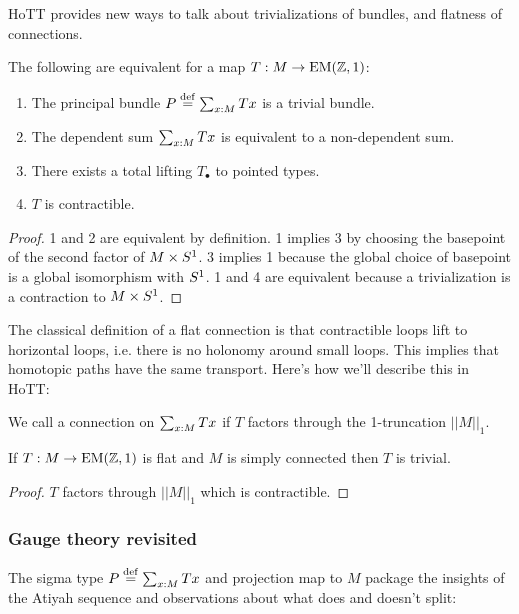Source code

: HoTT provides new ways to talk about trivializations of bundles, and flatness of connections.

\begin{mythm}\label{thm:triv}
The following are equivalent for a map \( T:M\to\mathrm{EM}(\mathbb{Z},1) \):
\begin{enumerate}
\item The principal bundle \( P\stackrel{\mathrm{def}}{=}\sum_{x:M}Tx \) is a trivial bundle.
\item The dependent sum \( \sum_{x:M}Tx \) is equivalent to a non-dependent sum.
\item There exists a total lifting \( T_\bullet \) to pointed types.
\item \( T \) is contractible.
\end{enumerate}
\end{mythm}

\begin{proof}
1 and 2 are equivalent by definition. 1 implies 3 by choosing the basepoint of the second factor of \( M\times S^1 \). 3 implies 1 because the global choice of basepoint is a global isomorphism with \( S^1 \). 1 and 4 are equivalent because a trivialization is a contraction to \( M\times S^1 \).
\end{proof}

The classical definition of a flat connection is that contractible loops lift to horizontal loops, i.e. there is no holonomy around small loops. This implies that homotopic paths have the same transport. Here's how we'll describe this in HoTT:
\begin{mydef}
We call a connection on \( \sum_{x:M}Tx \)  if \( T \) factors through the 1-truncation \( ||M||_1 \).
\end{mydef}

\begin{mylemma}
If \( T:M\to\mathrm{EM}(\mathbb{Z},1) \) is flat and \( M \) is simply connected then \( T \) is trivial.
\end{mylemma}
\begin{proof}
\( T \) factors through \( ||M||_1 \) which is contractible.
\end{proof}

\subsubsection{Gauge theory revisited}

The sigma type \( P\stackrel{\mathrm{def}}{=}\sum_{x:M}Tx \) and projection map to \( M \) package the insights of the Atiyah sequence and observations about what does and doesn't split:


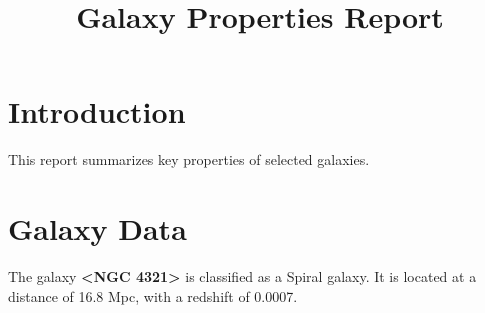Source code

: \documentclass{article}
\title{Galaxy Properties Report}
\author{}
\date{}
\begin{document}
\maketitle

\section{Introduction}
This report summarizes key properties of selected galaxies.

\section{Galaxy Data}
The galaxy \textbf{<NGC 4321>} is classified as a Spiral galaxy. 
It is located at a distance of 16.8 Mpc, with a redshift of 0.0007.
\end{document}
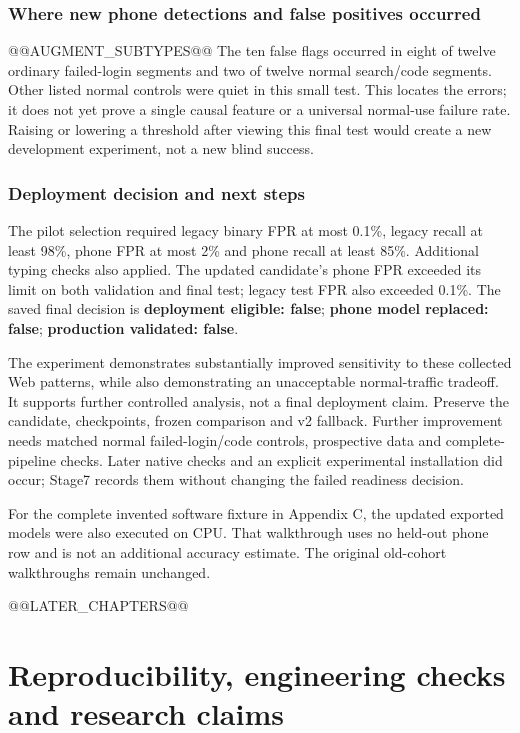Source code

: \documentclass[11pt,a4paper,oneside]{report}
\begin{document}
\subsection{Where new phone detections and false positives occurred}
@@AUGMENT_SUBTYPES@@
The ten false flags occurred in eight of twelve ordinary failed-login segments and two of twelve normal search/code segments. Other listed normal controls were quiet in this small test. This locates the errors; it does not yet prove a single causal feature or a universal normal-use failure rate. Raising or lowering a threshold after viewing this final test would create a new development experiment, not a new blind success.

\subsection{Deployment decision and next steps}
The pilot selection required legacy binary FPR at most 0.1\%, legacy recall at least 98\%, phone FPR at most 2\% and phone recall at least 85\%. Additional typing checks also applied. The updated candidate's phone FPR exceeded its limit on both validation and final test; legacy test FPR also exceeded 0.1\%. The saved final decision is \textbf{deployment eligible: false}; \textbf{phone model replaced: false}; \textbf{production validated: false}.

The experiment demonstrates substantially improved sensitivity to these collected Web patterns, while also demonstrating an unacceptable normal-traffic tradeoff. It supports further controlled analysis, not a final deployment claim. Preserve the candidate, checkpoints, frozen comparison and v2 fallback. Further improvement needs matched normal failed-login/code controls, prospective data and complete-pipeline checks. Later native checks and an explicit experimental installation did occur; Stage7 records them without changing the failed readiness decision.

For the complete invented software fixture in Appendix C, the updated exported models were also executed on CPU. That walkthrough uses no held-out phone row and is not an additional accuracy estimate. The original old-cohort walkthroughs remain unchanged.

@@LATER_CHAPTERS@@

\chapter{Reproducibility, engineering checks and research claims}
\end{document}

# DIRECTIONS:
Could the entries above be restated word for word, with the pictures left out?

# EXPECTED ANSWER:
Source code

: HoTT provides new ways to talk about trivializations of bundles, and flatness of connections.

\begin{mythm}\label{thm:triv}
The following are equivalent for a map \( T:M\to\mathrm{EM}(\mathbb{Z},1) \):
\begin{enumerate}
\item The principal bundle \( P\stackrel{\mathrm{def}}{=}\sum_{x:M}Tx \) is a trivial bundle.
\item The dependent sum \( \sum_{x:M}Tx \) is equivalent to a non-dependent sum.
\item There exists a total lifting \( T_\bullet \) to pointed types.
\item \( T \) is contractible.
\end{enumerate}
\end{mythm}

\begin{proof}
1 and 2 are equivalent by definition. 1 implies 3 by choosing the basepoint of the second factor of \( M\times S^1 \). 3 implies 1 because the global choice of basepoint is a global isomorphism with \( S^1 \). 1 and 4 are equivalent because a trivialization is a contraction to \( M\times S^1 \).
\end{proof}

The classical definition of a flat connection is that contractible loops lift to horizontal loops, i.e. there is no holonomy around small loops. This implies that homotopic paths have the same transport. Here's how we'll describe this in HoTT:
\begin{mydef}
We call a connection on \( \sum_{x:M}Tx \)  if \( T \) factors through the 1-truncation \( ||M||_1 \).
\end{mydef}

\begin{mylemma}
If \( T:M\to\mathrm{EM}(\mathbb{Z},1) \) is flat and \( M \) is simply connected then \( T \) is trivial.
\end{mylemma}
\begin{proof}
\( T \) factors through \( ||M||_1 \) which is contractible.
\end{proof}

\subsubsection{Gauge theory revisited}

The sigma type \( P\stackrel{\mathrm{def}}{=}\sum_{x:M}Tx \) and projection map to \( M \) package the insights of the Atiyah sequence and observations about what does and doesn't split:


Source code

: \documentclass{article}
\title{Galaxy Properties Report}
\author{}
\date{}
\begin{document}
\maketitle

\section{Introduction}
This report summarizes key properties of selected galaxies.

\section{Galaxy Data}
The galaxy \textbf{<NGC 4321>} is classified as a Spiral galaxy. 
It is located at a distance of 16.8 Mpc, with a redshift of 0.0007.
\end{document}
Source code

: \documentclass[11pt,a4paper,oneside]{report}
\begin{document}
\subsection{Where new phone detections and false positives occurred}
@@AUGMENT_SUBTYPES@@
The ten false flags occurred in eight of twelve ordinary failed-login segments and two of twelve normal search/code segments. Other listed normal controls were quiet in this small test. This locates the errors; it does not yet prove a single causal feature or a universal normal-use failure rate. Raising or lowering a threshold after viewing this final test would create a new development experiment, not a new blind success.

\subsection{Deployment decision and next steps}
The pilot selection required legacy binary FPR at most 0.1\%, legacy recall at least 98\%, phone FPR at most 2\% and phone recall at least 85\%. Additional typing checks also applied. The updated candidate's phone FPR exceeded its limit on both validation and final test; legacy test FPR also exceeded 0.1\%. The saved final decision is \textbf{deployment eligible: false}; \textbf{phone model replaced: false}; \textbf{production validated: false}.

The experiment demonstrates substantially improved sensitivity to these collected Web patterns, while also demonstrating an unacceptable normal-traffic tradeoff. It supports further controlled analysis, not a final deployment claim. Preserve the candidate, checkpoints, frozen comparison and v2 fallback. Further improvement needs matched normal failed-login/code controls, prospective data and complete-pipeline checks. Later native checks and an explicit experimental installation did occur; Stage7 records them without changing the failed readiness decision.

For the complete invented software fixture in Appendix C, the updated exported models were also executed on CPU. That walkthrough uses no held-out phone row and is not an additional accuracy estimate. The original old-cohort walkthroughs remain unchanged.

@@LATER_CHAPTERS@@

\chapter{Reproducibility, engineering checks and research claims}
\end{document}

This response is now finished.